Plain-text document sources:
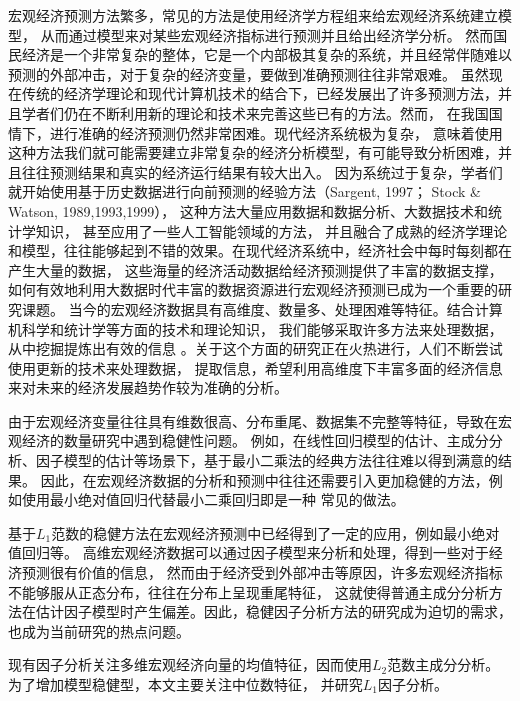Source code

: 宏观经济预测方法繁多，常见的方法是使用经济学方程组来给宏观经济系统建立模型\cite{郭崇慧2001宏观经济预测模型体系研究}，
从而通过模型来对某些宏观经济指标进行预测并且给出经济学分析。
然而国民经济是一个非常复杂的整体，它是一个内部极其复杂的系统，并且经常伴随难以预测的外部冲击，对于复杂的经济变量，要做到准确预测往往非常艰难。
虽然现在传统的经济学理论和现代计算机技术的结合下，已经发展出了许多预测方法，并且学者们仍在不断利用新的理论和技术来完善这些已有的方法。然而，
在我国国情下，进行准确的经济预测仍然非常困难。现代经济系统极为复杂，
意味着使用这种方法我们就可能需要建立非常复杂的经济分析模型，有可能导致分析困难，并且往往预测结果和真实的经济运行结果有较大出入。
因为系统过于复杂，学者们就开始使用基于历史数据进行向前预测的经验方法（Sargent, 1997\cite{sargent1977business}；
Stock \& Watson, 1989\cite{stock1989new},1993\cite{stock1993simple},1999\cite{stock1999forecasting}\cite{stock1999business}），
这种方法大量应用数据和数据分析、大数据技术和统计学知识，
甚至应用了一些人工智能领域的方法\cite{王维2000人工神经网络在非线性经济预测中的应用}，
并且融合了成熟的经济学理论和模型\cite{白仲林2014两类}，往往能够起到不错的效果。在现代经济系统中，经济社会中每时每刻都在产生大量的数据，
这些海量的经济活动数据给经济预测提供了丰富的数据支撑，如何有效地利用大数据时代丰富的数据资源进行宏观经济预测已成为一个重要的研究课题。
当今的宏观经济数据具有高维度、数量多、处理困难等特征。结合计算机科学和统计学等方面的技术和理论知识，
我们能够采取许多方法来处理数据，从中挖掘提炼出有效的信息\cite{hofmarcher2019macroeconomic}
。关于这个方面的研究正在火热进行，人们不断尝试使用更新的技术来处理数据，
提取信息，希望利用高维度下丰富多面的经济信息来对未来的经济发展趋势作较为准确的分析。

由于宏观经济变量往往具有维数很高、分布重尾、数据集不完整等特征\cite{qiu2015robust}，导致在宏观经济的数量研究中遇到稳健性问题。
例如，在线性回归模型的估计、主成分分析、因子模型的估计等场景下，基于最小二乘法的经典方法往往难以得到满意的结果。
因此，在宏观经济数据的分析和预测中往往还需要引入更加稳健的方法，例如使用最小绝对值回归代替最小二乘回归即是一种
常见的做法。

基于$L_1$范数的稳健方法在宏观经济预测中已经得到了一定的应用，例如最小绝对值回归等。
高维宏观经济数据可以通过因子模型来分析和处理，得到一些对于经济预测很有价值的信息，
然而由于经济受到外部冲击等原因，许多宏观经济指标不能够服从正态分布，往往在分布上呈现重尾特征，
这就使得普通主成分分析方法在估计因子模型时产生偏差。因此，稳健因子分析方法的研究成为迫切的需求，
也成为当前研究的热点问题。

现有因子分析关注多维宏观经济向量的均值特征，因而使用$L_2$范数主成分分析。为了增加模型稳健型，本文主要关注中位数特征，
并研究$L_1$因子分析。


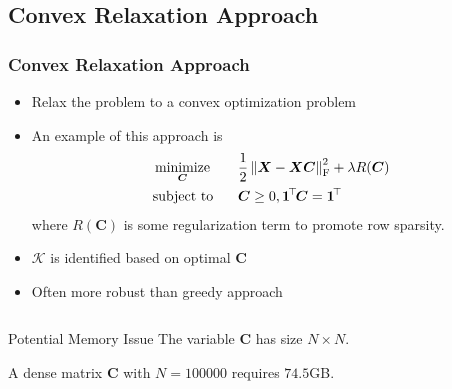 \documentclass[10pt,xcolor={usenames,dvipsnames,table}]{beamer}
\def\blue{\color{blue}}
\newcommand{\norm}[1]{\left\lVert#1\right\rVert}
\newcommand{\T}{\!\top\!}
\DeclareMathOperator*{\minimize}{minimize}
\newcommand{\citep}[1]{{\blue \scriptsize \parencite{#1}}}
\begin{document}
\subsection{Convex Relaxation Approach}%
\label{sub:convex_relaxation_approach}


\begin{frame}
    \frametitle{Convex Relaxation Approach}
    \begin{itemize}
        \item Relax the problem to a convex optimization problem \citep{gillis2018afast,gillis2014robust,gillis2013robustness,recht2012factoring,Elhamifar2012,Ammanouil2014blind}
        \item An example of this approach is \citep{esser2012convex,fu2015robust,gillis2018afast}
    \begin{alignat*}{2}
        & \minimize_{\bm{C}} \quad && \dfrac{1}{2} \norm{\bm{X} - \bm{X}\bm{C}}_{\rm F}^2 + \lambda R(\bm{C}) \\
        & \text{\rm subject to} && \bm{C} \geq 0, \bm{1}^{\T}\bm{C} = \bm{1}^{\T}
    \end{alignat*}
    where $R(\bm{C})$ is some regularization term to promote row sparsity.
\item $\mathcal{K}$ is identified based on optimal $\bm{C}$
\item Often more robust than greedy approach
    \end{itemize}

    \begin{columns}
        \begin{column}{0.6\textwidth}
        \begin{alertblock}{Potential Memory Issue}
            The variable $\bm{C}$ has size $N \times N$.
        \end{alertblock}
        A dense matrix $\bm{C}$ with $N=100000$ requires  $74.5$GB.


\end{column}
\end{columns}
\end{frame}
\end{document}
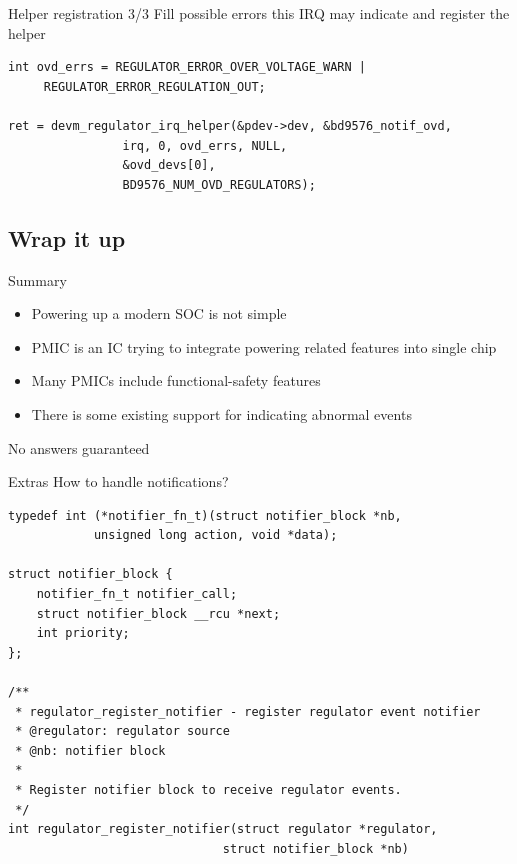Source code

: \documentclass[aspectratio=169]{beamer}
\begin{document}
\begin{frame}[fragile, t]{Helper registration 3/3}\vspace{4pt}
Fill possible errors this IRQ may indicate and register the helper
\vfill
{}
\scriptsize

\begin{lstlisting}
int ovd_errs = REGULATOR_ERROR_OVER_VOLTAGE_WARN |
	 REGULATOR_ERROR_REGULATION_OUT;

ret = devm_regulator_irq_helper(&pdev->dev, &bd9576_notif_ovd,
				irq, 0, ovd_errs, NULL,
				&ovd_devs[0],
				BD9576_NUM_OVD_REGULATORS);

\end{lstlisting}
\end{frame}


\addtocounter{framenumber}{-1}
\begin{frame}[plain]
\section{Wrap it up}
\end{frame}

\begin{frame}{Summary}
\begin{itemize}
	\item Powering up a modern SOC is not simple
	\item PMIC is an IC trying to integrate powering related features into single chip
	\item Many PMICs include functional-safety features
	\item There is some existing support for indicating abnormal events
\end{itemize}
\end{frame}

\begin{frame}{No answers guaranteed}
\center
{}
\end{frame}

\addtocounter{framenumber}{-1}
\begin{frame}{Extras}
\lstset{language=C}
\scriptsize
How to handle notifications?
\begin{lstlisting}
typedef int (*notifier_fn_t)(struct notifier_block *nb,
			unsigned long action, void *data);

struct notifier_block {
	notifier_fn_t notifier_call;
	struct notifier_block __rcu *next;
	int priority;
};

/**
 * regulator_register_notifier - register regulator event notifier
 * @regulator: regulator source
 * @nb: notifier block
 *
 * Register notifier block to receive regulator events.
 */
int regulator_register_notifier(struct regulator *regulator,
                              struct notifier_block *nb) 
\end{lstlisting}
\end{frame}
\end{document}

> **Problem statement**:
Each line above holding the word "alertblock" counts; reply with how many there are, only the number.

> **Reply**:
2